The chairman of the Senate Intelligence Committee said the U.S. regulators have a "huge mountain to climb" when it comes to reducing risks from the massively popular, China-owned social media app.

TikTok has become an "enormous threat" to the United States, the chairman of the Senate Intelligence Committee said on Sunday. 

Sen. Mark Warner (D-Va.), a longtime critic of the China-owned video app, described the platform as a "massive collector of information" of U.S. youth.
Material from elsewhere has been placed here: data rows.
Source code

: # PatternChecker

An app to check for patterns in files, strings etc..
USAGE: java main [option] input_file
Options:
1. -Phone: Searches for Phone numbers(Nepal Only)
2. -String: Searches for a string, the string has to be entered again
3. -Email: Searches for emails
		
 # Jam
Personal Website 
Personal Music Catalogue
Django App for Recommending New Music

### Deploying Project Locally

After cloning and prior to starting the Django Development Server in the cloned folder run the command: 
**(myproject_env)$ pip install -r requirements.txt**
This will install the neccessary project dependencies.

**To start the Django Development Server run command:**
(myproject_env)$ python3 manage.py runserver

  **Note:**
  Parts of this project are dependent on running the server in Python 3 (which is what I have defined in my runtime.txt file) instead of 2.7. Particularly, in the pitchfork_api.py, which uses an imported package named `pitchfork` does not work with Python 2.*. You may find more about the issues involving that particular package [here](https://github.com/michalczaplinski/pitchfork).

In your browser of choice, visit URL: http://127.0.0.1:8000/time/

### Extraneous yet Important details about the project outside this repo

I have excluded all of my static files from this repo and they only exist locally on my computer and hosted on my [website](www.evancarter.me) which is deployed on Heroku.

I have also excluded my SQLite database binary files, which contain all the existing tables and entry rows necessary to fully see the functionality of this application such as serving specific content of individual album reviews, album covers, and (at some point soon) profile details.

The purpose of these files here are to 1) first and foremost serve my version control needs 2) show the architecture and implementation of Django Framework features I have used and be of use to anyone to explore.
Data from Forrester Research indicate that show the app reaches about 60% of the U.S. online population between the ages of 12 and 17 log onto TikTok on a weekly basis.
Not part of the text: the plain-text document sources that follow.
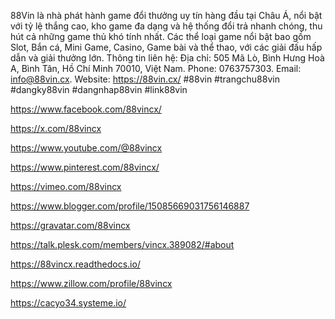 88Vin là nhà phát hành game đổi thưởng uy tín hàng đầu tại Châu Á, nổi bật với tỷ lệ thắng cao, kho game đa dạng và hệ thống đổi trả nhanh chóng, thu hút cả những game thủ khó tính nhất. Các thể loại game nổi bật bao gồm Slot, Bắn cá, Mini Game, Casino, Game bài và thể thao, với các giải đấu hấp dẫn và giải thưởng lớn.
Thông tin liên hệ:
Địa chỉ: 505 Mã Lò, Bình Hưng Hoà A, Bình Tân, Hồ Chí Minh 70010, Việt Nam.
Phone: 0763757303.
Email: info@88vin.cx.
Website: https://88vin.cx/
#88vin #trangchu88vin #dangky88vin #dangnhap88vin #link88vin

https://www.facebook.com/88vincx/

https://x.com/88vincx

https://www.youtube.com/@88vincx

https://www.pinterest.com/88vincx/

https://vimeo.com/88vincx

https://www.blogger.com/profile/15085669031756146887

https://gravatar.com/88vincx

https://talk.plesk.com/members/vincx.389082/#about

https://88vincx.readthedocs.io/

https://www.zillow.com/profile/88vincx

https://cacyo34.systeme.io/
So, if you're a parent and you got a kid on TikTok, I would be very, very concerned," Warner said on the Nov. 20 edition of Fox News Sunday.  "All of that data that your child is inputting and receiving is being stored somewhere in Beijing," Warner said, suggesting that former President Donald Trump "was right" to attempt to prohibit the use of the platform via executive order – a move President Joe Biden nullified last year.

The Justice Department has reportedly been active in recent months to negotiate a deal with Bytedance, the Chinese firm that owns TikTok, to limit its ability to collect data on U.S. users and send that information to China.

Warner said that the Justice Department has "a huge mountain to climb," noting how the Chinese government can use the platform to promote influence campaigns against the U.S. public.

Congress has also taken steps to curtail TikTok's exploding popularity in the U.S.  The fiscal year 2021 House-passed National Defense Authorization Act barred the use of TikTok on all government equipment after the Department of Homeland Security and the Pentagon banned the app from federally owned devices in 2020, in an apparent response to efforts led by Senate Majority Leader Sen. Chuck Schumer (D-N.Y.). 

Last week, FBI Director Chris Wray told the House Homeland Security Committee that teh bureau has "national security concerns" about TikTok. "They include the possibility that the Chinese government could use it to control data collection on millions of users or control the recommendation algorithm which could be used for influence operations, if they so choose."

Sen. Tom Cotton (R-Ark.) also a guest on Fox New Sunday, called TikTok "one of the most massive surveillance programs ever, especially on America's young people."

A chief operating officer for TikTok testified in September that the company has recently made "progress toward a final agreement with the U.S. government to further safeguard U.S user data and fully address U.S. national security interests."